Review: ‘Miracle on 34th Street’ (1994) | Pop Culture Crossing

            Miracle on 34th Street is a 1994 remake of the 1947 film starring Maureen O’Hara, John Payne, and Natalie Wood. The movie tells of a man who claims to be the real Santa Claus. Not surprisingly, many think he is simply playing the part of a department store Santa, or that he is a senile old man. The story is well-paced, has good development, and strong performances. It comes as no surprise that the movie is a Christmas season favorite.

            The story focuses on a man who assumes the position of department store Santa Claus after the previous, obviously “fake,” Santa Claus was fired. However, the man, known only as Kris Kringle, claims he is the real Santa Claus.
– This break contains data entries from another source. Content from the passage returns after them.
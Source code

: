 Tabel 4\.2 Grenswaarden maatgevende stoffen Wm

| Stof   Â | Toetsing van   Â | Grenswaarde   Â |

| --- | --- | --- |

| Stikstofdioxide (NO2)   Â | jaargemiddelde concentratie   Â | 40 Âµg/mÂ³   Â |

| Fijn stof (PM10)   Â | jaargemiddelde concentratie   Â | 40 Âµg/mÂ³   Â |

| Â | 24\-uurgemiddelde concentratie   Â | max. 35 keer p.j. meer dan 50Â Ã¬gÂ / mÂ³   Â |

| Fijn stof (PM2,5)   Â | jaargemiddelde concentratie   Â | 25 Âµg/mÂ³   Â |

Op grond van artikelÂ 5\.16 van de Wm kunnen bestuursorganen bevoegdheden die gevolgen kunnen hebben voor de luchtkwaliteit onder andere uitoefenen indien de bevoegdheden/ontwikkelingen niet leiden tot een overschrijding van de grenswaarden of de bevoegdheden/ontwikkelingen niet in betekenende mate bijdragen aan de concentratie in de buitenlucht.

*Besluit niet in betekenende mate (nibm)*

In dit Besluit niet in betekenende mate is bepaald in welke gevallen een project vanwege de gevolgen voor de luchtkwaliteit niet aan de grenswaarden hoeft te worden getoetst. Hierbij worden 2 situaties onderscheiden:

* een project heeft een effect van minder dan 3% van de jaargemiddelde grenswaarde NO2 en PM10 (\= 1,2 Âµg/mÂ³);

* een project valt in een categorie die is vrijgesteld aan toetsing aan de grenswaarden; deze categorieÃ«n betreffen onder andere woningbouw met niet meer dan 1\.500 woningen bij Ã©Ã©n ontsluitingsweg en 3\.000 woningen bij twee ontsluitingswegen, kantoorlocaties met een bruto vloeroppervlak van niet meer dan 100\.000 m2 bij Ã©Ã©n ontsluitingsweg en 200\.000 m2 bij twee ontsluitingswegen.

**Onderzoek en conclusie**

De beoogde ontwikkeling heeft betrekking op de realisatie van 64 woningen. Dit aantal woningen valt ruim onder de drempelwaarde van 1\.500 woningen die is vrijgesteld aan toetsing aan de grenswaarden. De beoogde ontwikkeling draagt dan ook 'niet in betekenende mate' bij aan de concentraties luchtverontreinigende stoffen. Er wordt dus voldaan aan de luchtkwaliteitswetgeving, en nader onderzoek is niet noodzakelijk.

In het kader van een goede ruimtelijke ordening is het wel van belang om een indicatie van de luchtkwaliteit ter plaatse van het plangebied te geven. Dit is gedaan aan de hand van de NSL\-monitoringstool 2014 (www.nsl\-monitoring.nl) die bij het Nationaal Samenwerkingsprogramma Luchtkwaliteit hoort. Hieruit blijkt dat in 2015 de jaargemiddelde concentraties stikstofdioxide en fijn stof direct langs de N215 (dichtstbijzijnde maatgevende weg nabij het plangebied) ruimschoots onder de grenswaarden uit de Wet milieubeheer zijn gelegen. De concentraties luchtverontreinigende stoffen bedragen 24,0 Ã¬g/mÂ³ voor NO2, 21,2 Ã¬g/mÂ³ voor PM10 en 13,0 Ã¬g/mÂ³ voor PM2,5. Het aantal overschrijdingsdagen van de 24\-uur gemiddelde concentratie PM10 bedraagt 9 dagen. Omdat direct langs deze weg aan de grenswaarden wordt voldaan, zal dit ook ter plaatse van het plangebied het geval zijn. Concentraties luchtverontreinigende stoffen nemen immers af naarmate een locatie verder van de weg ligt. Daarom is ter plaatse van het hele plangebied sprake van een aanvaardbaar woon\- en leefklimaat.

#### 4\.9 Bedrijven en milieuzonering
Given the fact that the department store, Cole’s, was recently bailed out by banks and is hoping to have strong holiday shopping numbers, its primary business adversary is ready to smear Kringle in an effort to put Cole’s out of business.
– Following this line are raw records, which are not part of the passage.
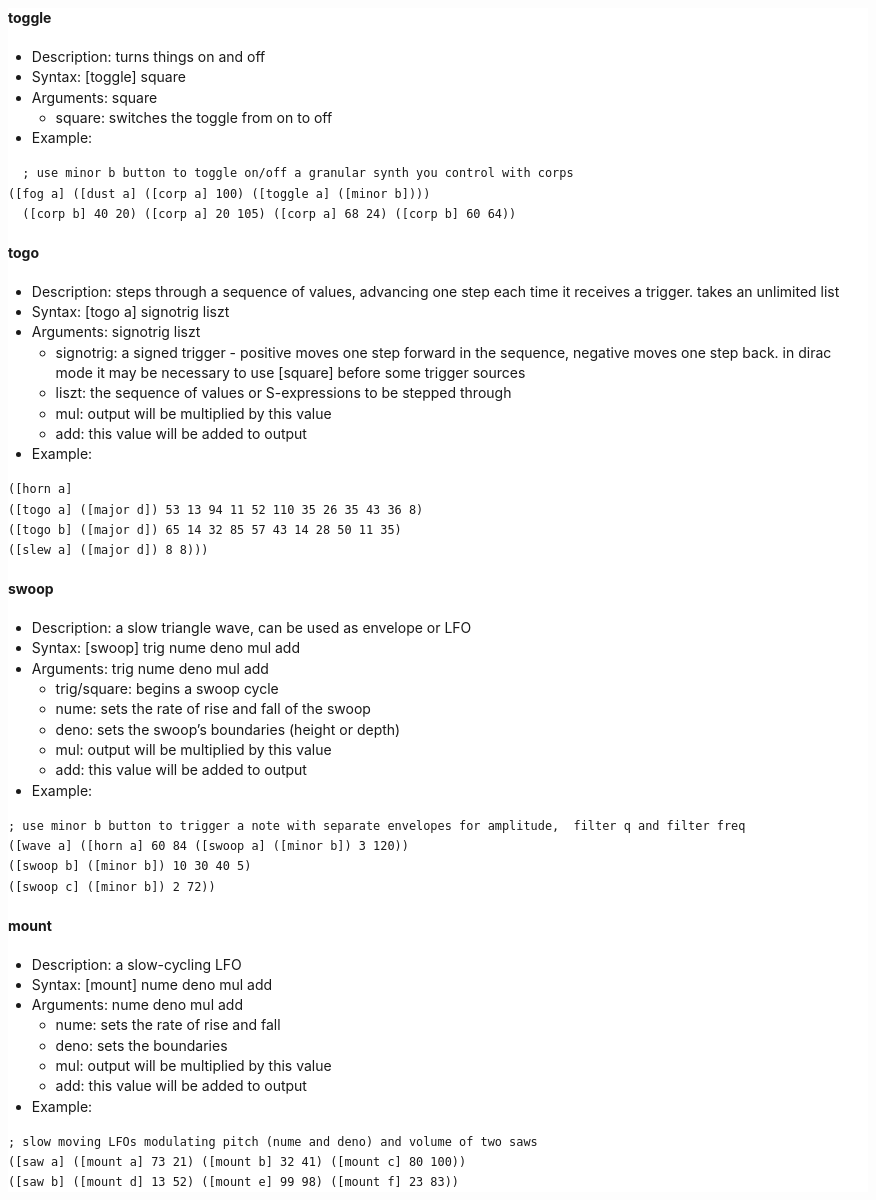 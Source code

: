#### toggle

* Description: turns things on and off
* Syntax: [toggle] square
* Arguments: square
  * square: switches the toggle from on to off
* Example:
```
  ; use minor b button to toggle on/off a granular synth you control with corps
([fog a] ([dust a] ([corp a] 100) ([toggle a] ([minor b])))
  ([corp b] 40 20) ([corp a] 20 105) ([corp a] 68 24) ([corp b] 60 64))
```

#### togo

* Description: steps through a sequence of values, advancing one step each time it receives a trigger. takes an unlimited list
* Syntax: [togo a] signotrig liszt
* Arguments: signotrig liszt
  * signotrig: a signed trigger - positive moves one step forward in the sequence, negative moves one step back. in dirac mode it may be necessary to use [square] before some trigger sources
  * liszt: the sequence of values or S-expressions to be stepped through
  * mul: output will be multiplied by this value
  * add: this value will be added to output
* Example:
```
([horn a]
([togo a] ([major d]) 53 13 94 11 52 110 35 26 35 43 36 8)
([togo b] ([major d]) 65 14 32 85 57 43 14 28 50 11 35)
([slew a] ([major d]) 8 8)))
```

#### swoop

* Description: a slow triangle wave, can be used as envelope or LFO
* Syntax: [swoop] trig nume deno mul add
* Arguments: trig nume deno mul add
  * trig/square: begins a swoop cycle
  * nume: sets the rate of rise and fall of the swoop
  * deno: sets the swoop’s boundaries (height or depth)
  * mul: output will be multiplied by this value
  * add: this value will be added to output
* Example:
```
; use minor b button to trigger a note with separate envelopes for amplitude,  filter q and filter freq
([wave a] ([horn a] 60 84 ([swoop a] ([minor b]) 3 120))
([swoop b] ([minor b]) 10 30 40 5)
([swoop c] ([minor b]) 2 72))
```

#### mount

* Description: a slow-cycling LFO
* Syntax: [mount] nume deno mul add
* Arguments: nume deno mul add
  * nume: sets the rate of rise and fall
  * deno: sets the boundaries
  * mul: output will be multiplied by this value
  * add: this value will be added to output
* Example:
```
; slow moving LFOs modulating pitch (nume and deno) and volume of two saws
([saw a] ([mount a] 73 21) ([mount b] 32 41) ([mount c] 80 100))
([saw b] ([mount d] 13 52) ([mount e] 99 98) ([mount f] 23 83))
```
            The woman who hired Kringle, Dorey Walker, is not an adherent of the Santa legend, primarily because she was profoundly disappointed when she learned “truth” during her own childhood. As such, she has told her young daughter, Susan, that Santa Claus is not real. This clashes with Bryan Bedford, an attorney and Dorey’s boyfriend, who contends that children should grow up enjoying the Santa legend without having it spoiled at a young age.

            Susan befriends Kringle, who is insistent that he is the real Santa. She makes a deal with him that if he can get her what she wants for Christmas, then she will be a believer. This puts additional pressure on Kringle as he becomes a target of corporate sabotage and a New York court must rule on the veracity of Kringle’s claim, potentially endangering the Santa tradition.



            The movie’s pacing very well done and is a hallmark of the movie. Though a Christmas movie to its core, Miracle on 34th Street takes place between Thanksgiving Day and Christmas Day. This manageable time frame provides enough time for good character and narrative development while not being so macro that it dilutes its development. Some films’ settings only cover the time from Christmas Eve to Christmas morning or a few days before Christmas. Doing so is well and good, but it creates a different perspective on time. Miracle on 34th Street timespan benefits the story it portrays.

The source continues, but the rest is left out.